__Problem requirements__.
Read through the listing below, and copy every line where the string "Excel" appears.

__Dataset entries__.

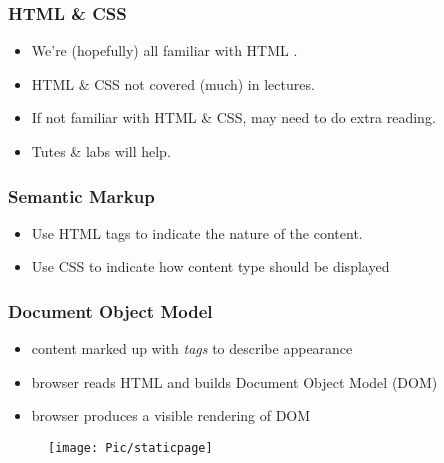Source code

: \begin{frame}
\frametitle{HTML \& CSS}

\begin{itemize}
\item  We're (hopefully) all familiar with HTML .

\item  HTML \& CSS not covered (much) in lectures.

\item  If not familiar with HTML \& CSS, may need to do extra reading.

\item Tutes \& labs will help.
\end{itemize}
\end{frame}


\begin{frame}
\frametitle{Semantic Markup}

\begin{itemize}
\item  Use HTML tags to indicate the nature of the content. 

\item  Use CSS to indicate how content type should be displayed
\end{itemize}


\end{frame}

\begin{frame}
\frametitle{Document Object Model}
\begin{itemize}
\item  content marked up with {\em{tags}} to describe appearance
\item  browser reads HTML and builds Document Object Model (DOM)
\item  browser produces a visible rendering of DOM
\end{itemize}
    \begin{figure}
        \centering
        \texttt{[image: Pic/staticpage]}
    \end{figure}
\end{frame}

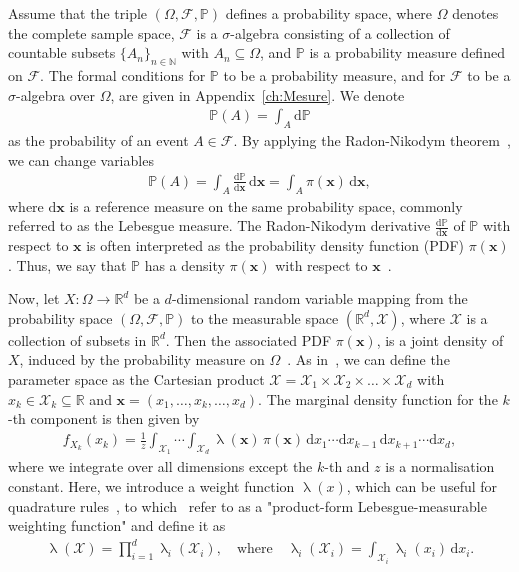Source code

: Assume that the triple $(\Omega, \mathcal{F}, \mathbb{P})$ defines a probability space, where $\Omega$ denotes the complete sample space, $\mathcal{F}$ is a $\sigma$-algebra consisting of a collection of countable subsets $\{A_n\}_{n \in \mathbb{N}}$ with $A_n \subseteq \Omega$, and $\mathbb{P}$ is a probability measure defined on $\mathcal{F}$. The formal conditions for $\mathbb{P}$ to be a probability measure, and for $\mathcal{F}$ to be a $\sigma$-algebra over $\Omega$, are given in Appendix~\ref{ch:Mesure}.
We denote
\begin{align}
	\mathbb{P}(A) = \int_A \mathrm{d} \mathbb{P}
\end{align}
as the probability of an event $A \in \mathcal{F}$.
By applying the Radon-Nikodym theorem~\cite{kopp2004measintprob}, we can change variables
\begin{align}
	\mathbb{P}(A) = \int_A \frac{\mathrm{d} \mathbb{P}}{\mathrm{d}\bm{x}} \, \mathrm{d}\bm{x} = \int_A \pi(\bm{x}) \, \mathrm{d}\bm{x},
\end{align}
where $\mathrm{d}\bm{x}$ is a reference measure on the same probability space, commonly referred to as the Lebesgue measure. 
The Radon-Nikodym derivative $\frac{\mathrm{d} \mathbb{P}}{\mathrm{d}\bm{x}}$ of $\mathbb{P}$ with respect to $\bm{x}$ is often interpreted as the probability density function (PDF) $\pi(\bm{x})$. Thus, we say that $\mathbb{P}$ has a density $\pi(\bm{x})$ with respect to $\bm{x}$~\cite[Chapter 10]{simonnet1996measprob}.

Now, let $X: \Omega \longrightarrow \mathbb{R}^d$ be a $d$-dimensional random variable mapping from the probability space $(\Omega, \mathcal{F}, \mathbb{P})$ to the measurable space $(\mathbb{R}^d, \mathcal{X})$, where $\mathcal{X}$ is a collection of subsets in $\mathbb{R}^d$.
Then the associated PDF $\pi(\bm{x})$, is a joint density of $X$, induced by the probability measure on $\Omega$~\cite{VesaInvLect, kopp2004measintprob}.
As in~\cite{cui2022deep}, we can define the parameter space as the Cartesian product $\mathcal{X} = \mathcal{X}_1 \times \mathcal{X}_2 \times \dots \times \mathcal{X}_d$ with $ x_k \in \mathcal{X}_k \subseteq \mathbb{R}$ and $\bm{x} = ( x_1,\dots ,x_k,\dots,x_d )$.
The marginal density function for the $k$-th component is then given by
\begin{align}
	f_{X_k}(x_k) = \frac{1}{z} \int_{\mathcal{X}_1} \cdots \int_{\mathcal{X}_d} \uplambda(\bm{x}) \, \pi(\bm{x}) \, \mathrm{d}x_1 \cdots \mathrm{d}x_{k-1} \, \mathrm{d}x_{k+1} \cdots \mathrm{d}x_d, \label{eq:margInt}
\end{align}
where we integrate over all dimensions except the $k$-th and $z$ is a normalisation constant.
Here, we introduce a weight function $\uplambda(x)$, which can be useful for quadrature rules~\cite{davis2007methods}, to which~\cite{cui2022deep} refer to as a "product-form Lebesgue-measurable weighting function" and define it as
\begin{align}
	\uplambda(\mathcal{X}) = \prod_{i = 1}^{d} \uplambda_i(\mathcal{X}_i), \quad \text{where} \quad \uplambda_i(\mathcal{X}_i) = \int_{\mathcal{X}_i} \uplambda_i(x_i) \, \mathrm{d}x_i. \label{eq:lebesgueWeight}
\end{align}

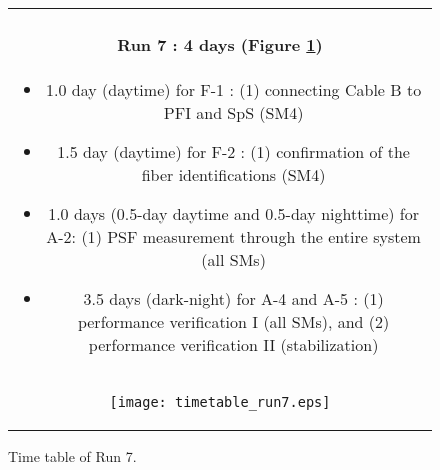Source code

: \begin{figure}[!ht]
\begin{center}
\begin{tabular}{c}
\begin{minipage}{0.95\hsize}
\paragraph{Run 7 : 4 days  (Figure \ref{fig:run7})}
	\begin{itemize}
	\item 1.0 day (daytime) for F-1 :  
	(1) connecting Cable B to PFI and SpS (SM4)
	\item 1.5 day (daytime) for F-2 :  
	(1) confirmation of  the fiber identifications (SM4)
	\item 1.0 days (0.5-day daytime and 0.5-day nighttime) for A-2: 
	(1) PSF measurement through the entire system (all SMs)
	\item 3.5 days (dark-night) for A-4 and A-5 : 
	(1) performance verification I (all SMs),  and
	(2) performance verification II (stabilization)
	\end{itemize}
\end{minipage} \\
\begin{minipage}{0.8\hsize}
	\begin{center}
	\vspace*{5mm}
	\texttt{[image: timetable\_run7.eps]}
	\end{center}
	\vspace*{-5mm}
	\caption{Time table of Run 7.}
	\label{fig:run7}
\end{minipage}
\end{tabular}
\end{center}
\end{figure}

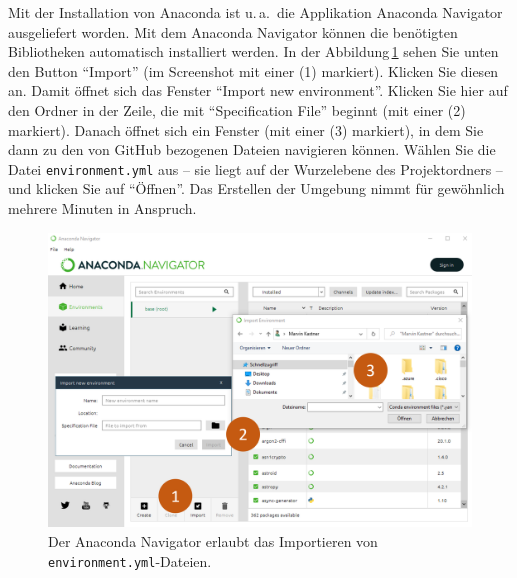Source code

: \documentclass{tufte-handout}
\begin{document}
Mit der Installation von Anaconda ist u.\,a.\ die Applikation Anaconda Navigator ausgeliefert worden.
Mit dem Anaconda Navigator können die benötigten Bibliotheken automatisch installiert werden.
In der Abbildung\,\ref{fig:anaconda-navigator} sehen Sie unten den Button \enquote{Import} (im Screenshot mit einer (1) markiert).
Klicken Sie diesen an.
Damit öffnet sich das Fenster \enquote{Import new environment}.
Klicken Sie hier auf den Ordner in der Zeile, die mit 
\enquote{Specification File}
beginnt (mit einer (2) markiert).
Danach öffnet sich ein Fenster (mit einer (3) markiert), in dem Sie dann zu den von GitHub bezogenen Dateien navigieren können.
Wählen Sie die Datei \texttt{environment.yml} aus
-- sie liegt auf der Wurzelebene des Projektordners --
und klicken Sie auf \enquote{Öffnen}.
Das Erstellen der Umgebung nimmt für gewöhnlich mehrere Minuten in Anspruch.

\begin{figure}[h]
  \includegraphics{anaconda-navigator-import-new-environment--mit-reihenfolge}
  \caption{Der Anaconda Navigator erlaubt das Importieren von \texttt{environment.yml}-Dateien.}%
\label{fig:anaconda-navigator}
\end{figure}
\end{document}

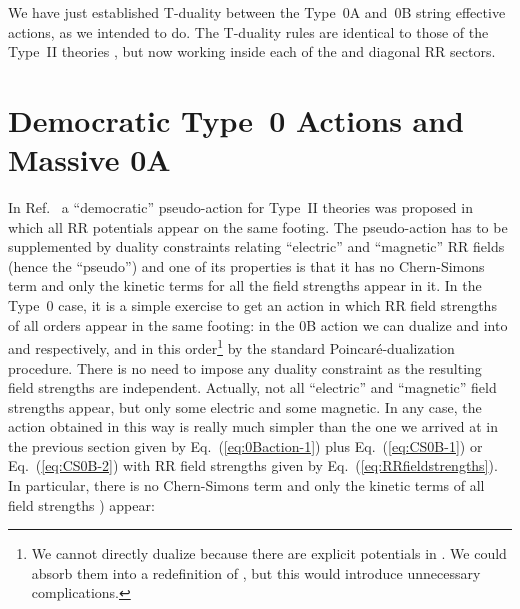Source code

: \documentclass[12pt,a4paper]{article}
\begin{document}
We have just established T-duality between the Type~0A and~0B string
effective actions, as we intended to do. The T-duality rules are
identical to those of the Type~II theories \cite{kn:MO}, but now
working inside each of the \myHighlight{${}^{+}$}\coordHE{} and \myHighlight{${}^{-}$}\coordHE{} diagonal RR sectors.












\section{Democratic Type~0 Actions and Massive 0A}
\label{sec:DemAction}
%
In Ref.~\cite{kn:BKORvP} a ``democratic'' pseudo-action for Type~II
theories was proposed in which all RR potentials appear on the same
footing. The pseudo-action has to be supplemented by duality
constraints relating ``electric'' and ``magnetic'' RR fields (hence
the ``pseudo'') and one of its properties is that it has no
Chern-Simons term and only the kinetic terms for all the field
strengths appear in it. In the Type~0 case, it is a simple exercise to
get an action in which RR field strengths of all orders appear in the
same footing: in the 0B action we can dualize \coordHE{} and
\coordHE{} into \coordHE{} and \coordHE{}
respectively, and in this order\footnote{We cannot directly dualize
  \coordHE{} because there are explicit \coordHE{}
  potentials in \coordHE{}. We could absorb them into a
  redefinition of \coordHE{}, but this would introduce
  unnecessary complications.} by the standard Poincar\'e-dualization
procedure. There is no need to impose any duality constraint as the
resulting \coordHE{} field
strengths are independent. Actually, not all ``electric'' and
``magnetic'' field strengths appear, but only some electric and some
magnetic. In any case, the action obtained in this way is really much
simpler than the one we arrived at in the previous section
given by Eq.~(\ref{eq:0Baction-1}) plus
Eq.~(\ref{eq:CS0B-1}) or Eq.~(\ref{eq:CS0B-2}) with RR field strengths
given by Eq.~(\ref{eq:RRfieldstrengths}). In particular, there is no
Chern-Simons term and only the kinetic terms of all field strengths
\coordHE{}  \coordHE{}) appear:
\end{document}
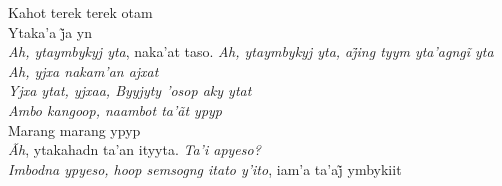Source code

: \begin{linenumbers}\begingroup\raggedright

\noindent   Kahot terek terek otam\\
  Ytaka’a j̃a yn\\
  \emph{Ah, ytaymbykyj yta}, naka’at taso. \emph{Ah, ytaymbykyj yta, aj̃ing tyym yta’agngĩ yta}\\
  \emph{Ah, yjxa nakam'an ajxat}\\
  \emph{Yjxa ytat, yjxaa, Byyjyty 'osop aky ytat}\\
  \emph{Ambo kangoop, naambot ta'ãt ypyp}\\
  Marang marang ypyp\\
  \emph{Ãh}, ytakahadn ta'an ityyta. \emph{Ta'i apyeso?}\\
  \emph{Imbodna ypyeso, hoop semsogng itato y’ito}, iam’a ta’aj̃ ymbykiit

\end{linenumbers}\endgroup

\bigskip

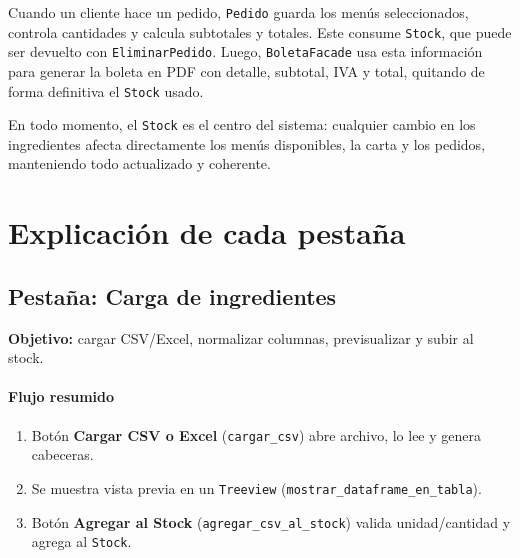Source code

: \documentclass[12pt,a4paper]{article}
\begin{document}
Cuando un cliente hace un pedido, \texttt{Pedido} guarda los menús seleccionados, controla cantidades y calcula subtotales y totales. Este consume \texttt{Stock}, que puede ser devuelto con \texttt{EliminarPedido}. Luego, \texttt{BoletaFacade} usa esta información para generar la boleta en PDF con detalle, subtotal, IVA y total, quitando de forma definitiva el \texttt{Stock} usado.

En todo momento, el \texttt{Stock} es el centro del sistema: cualquier cambio en los ingredientes afecta directamente los menús disponibles, la carta y los pedidos, manteniendo todo actualizado y coherente.


\newpage

\section{Explicación de cada pestaña}

\subsection{Pestaña: Carga de ingredientes}
\textbf{Objetivo:} cargar CSV/Excel, normalizar columnas, previsualizar y subir al stock.

\paragraph{Flujo resumido}
\begin{enumerate}[leftmargin=*]
  \item Botón \textbf{Cargar CSV o Excel} (\texttt{cargar\_csv}) abre archivo, lo lee y genera cabeceras.
  \item Se muestra vista previa en un \texttt{Treeview} (\texttt{mostrar\_dataframe\_en\_tabla}).
  \item Botón \textbf{Agregar al Stock} (\texttt{agregar\_csv\_al\_stock}) valida unidad/cantidad y agrega al \texttt{Stock}.
\end{enumerate}
\end{document}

__Exercise result__.
\textbf{Objetivo:} cargar CSV/Excel, normalizar columnas, previsualizar y subir al stock.
  \item Botón \textbf{Cargar CSV o Excel} (\texttt{cargar\_csv}) abre archivo, lo lee y genera cabeceras.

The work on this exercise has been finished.